兵庫県
港の風が少し冷たい夕方、坂道の先に灯りがともり、海と山が同じ景色に収まります。
人と物が集まる玄関口には、期待と同時に守りを固める緊張も生まれてきました。
兵庫は古くから海の道と陸の道が交わり、町ごとに役割を変えながら往来を支えてきました。
城下の気配は姫路城に象徴され、権力と暮らしが近い距離で重なっていたことが伝わります。
一方で港町としての開放感は神戸市に色濃く、異国の気配と日常が自然に混ざり合っています。
山と海の距離が近いため、少し移動するだけで空気が切り替わり、旅の表情が大きく変わります。

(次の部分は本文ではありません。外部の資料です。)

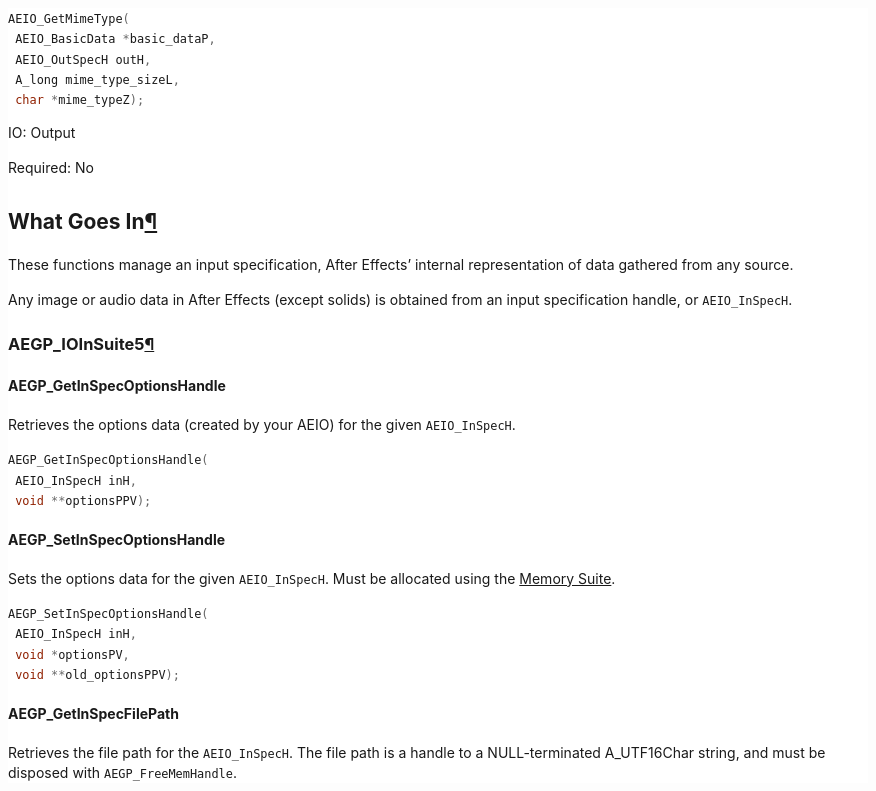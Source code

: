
 ```cpp
AEIO_GetMimeType(
 AEIO_BasicData *basic_dataP,
 AEIO_OutSpecH outH,
 A_long mime_type_sizeL,
 char *mime_typeZ);

```

IO: Output

Required: No

## What Goes In[¶](#what-goes-in "Permalink to this headline")

These functions manage an input specification, After Effects’ internal representation of data gathered from any source.

Any image or audio data in After Effects (except solids) is obtained from an input specification handle, or `AEIO_InSpecH`.

### AEGP_IOInSuite5[¶](#aegp-ioinsuite5 "Permalink to this headline")

#### AEGP_GetInSpecOptionsHandle

Retrieves the options data (created by your AEIO) for the given `AEIO_InSpecH`.

```cpp
AEGP_GetInSpecOptionsHandle(
 AEIO_InSpecH inH,
 void **optionsPPV);

```

#### AEGP_SetInSpecOptionsHandle

Sets the options data for the given `AEIO_InSpecH`.
Must be allocated using the [Memory Suite](../aegps/aegp-suites.html#aegps-aegp-suites-memory-suite).

```cpp
AEGP_SetInSpecOptionsHandle(
 AEIO_InSpecH inH,
 void *optionsPV,
 void **old_optionsPPV);

```

#### AEGP_GetInSpecFilePath

Retrieves the file path for the `AEIO_InSpecH`.
The file path is a handle to a NULL-terminated A_UTF16Char string, and must be disposed with `AEGP_FreeMemHandle`.

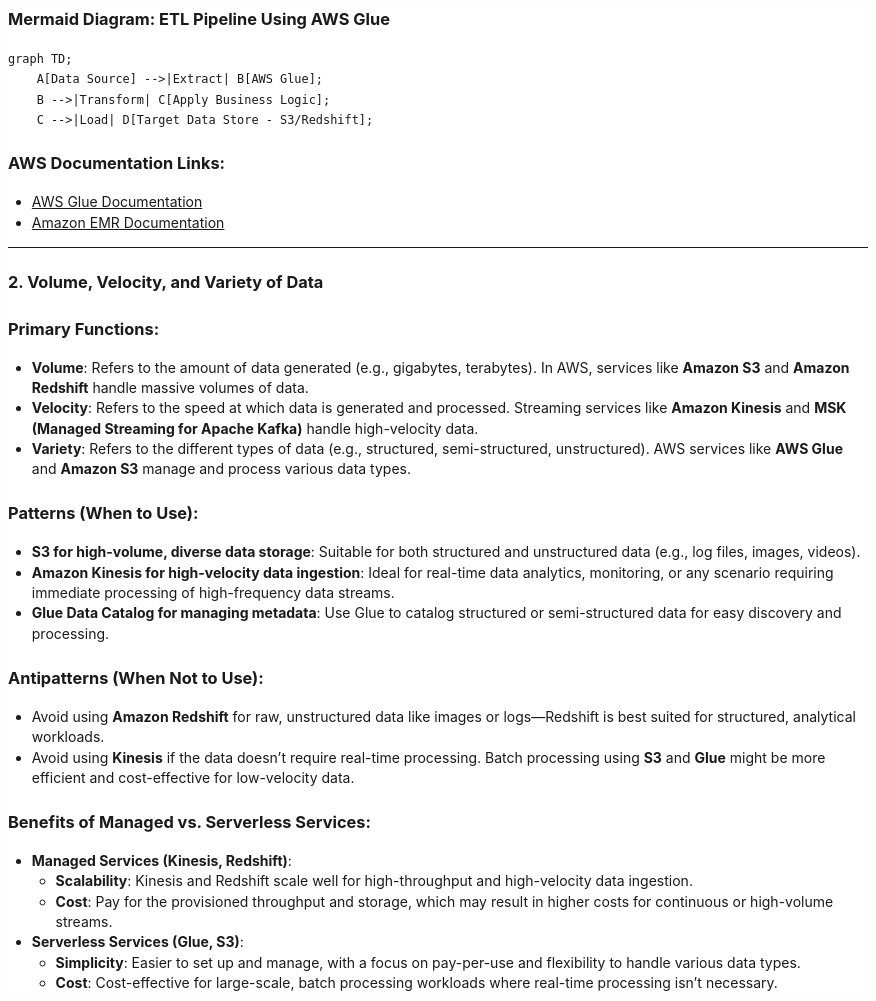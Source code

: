 ### **Mermaid Diagram: ETL Pipeline Using AWS Glue**

```mermaid
graph TD;
    A[Data Source] -->|Extract| B[AWS Glue];
    B -->|Transform| C[Apply Business Logic];
    C -->|Load| D[Target Data Store - S3/Redshift];
```

### **AWS Documentation Links:**

- [AWS Glue Documentation](https://docs.aws.amazon.com/glue/index.html)
- [Amazon EMR Documentation](https://docs.aws.amazon.com/emr/index.html)

---

### **2. Volume, Velocity, and Variety of Data**

### **Primary Functions:**

- **Volume**: Refers to the amount of data generated (e.g., gigabytes, terabytes). In AWS, services like **Amazon S3** and **Amazon Redshift** handle massive volumes of data.
- **Velocity**: Refers to the speed at which data is generated and processed. Streaming services like **Amazon Kinesis** and **MSK (Managed Streaming for Apache Kafka)** handle high-velocity data.
- **Variety**: Refers to the different types of data (e.g., structured, semi-structured, unstructured). AWS services like **AWS Glue** and **Amazon S3** manage and process various data types.

### **Patterns (When to Use):**

- **S3 for high-volume, diverse data storage**: Suitable for both structured and unstructured data (e.g., log files, images, videos).
- **Amazon Kinesis for high-velocity data ingestion**: Ideal for real-time data analytics, monitoring, or any scenario requiring immediate processing of high-frequency data streams.
- **Glue Data Catalog for managing metadata**: Use Glue to catalog structured or semi-structured data for easy discovery and processing.

### **Antipatterns (When Not to Use):**

- Avoid using **Amazon Redshift** for raw, unstructured data like images or logs—Redshift is best suited for structured, analytical workloads.
- Avoid using **Kinesis** if the data doesn’t require real-time processing. Batch processing using **S3** and **Glue** might be more efficient and cost-effective for low-velocity data.

### **Benefits of Managed vs. Serverless Services:**

- **Managed Services (Kinesis, Redshift)**:
    - **Scalability**: Kinesis and Redshift scale well for high-throughput and high-velocity data ingestion.
    - **Cost**: Pay for the provisioned throughput and storage, which may result in higher costs for continuous or high-volume streams.
- **Serverless Services (Glue, S3)**:
    - **Simplicity**: Easier to set up and manage, with a focus on pay-per-use and flexibility to handle various data types.
    - **Cost**: Cost-effective for large-scale, batch processing workloads where real-time processing isn’t necessary.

食の幅も広く、海の幸と山の恵みが並び立つことで、暮らしの満足度が底上げされています。
静かに休みたいときは有馬温泉のような温泉地が受け皿になり、にぎわいの外側に余白が用意されています。
同じ県内でも、瀬戸内側と日本海側では気候や景色が変わり、町の個性がくっきり見えてきます。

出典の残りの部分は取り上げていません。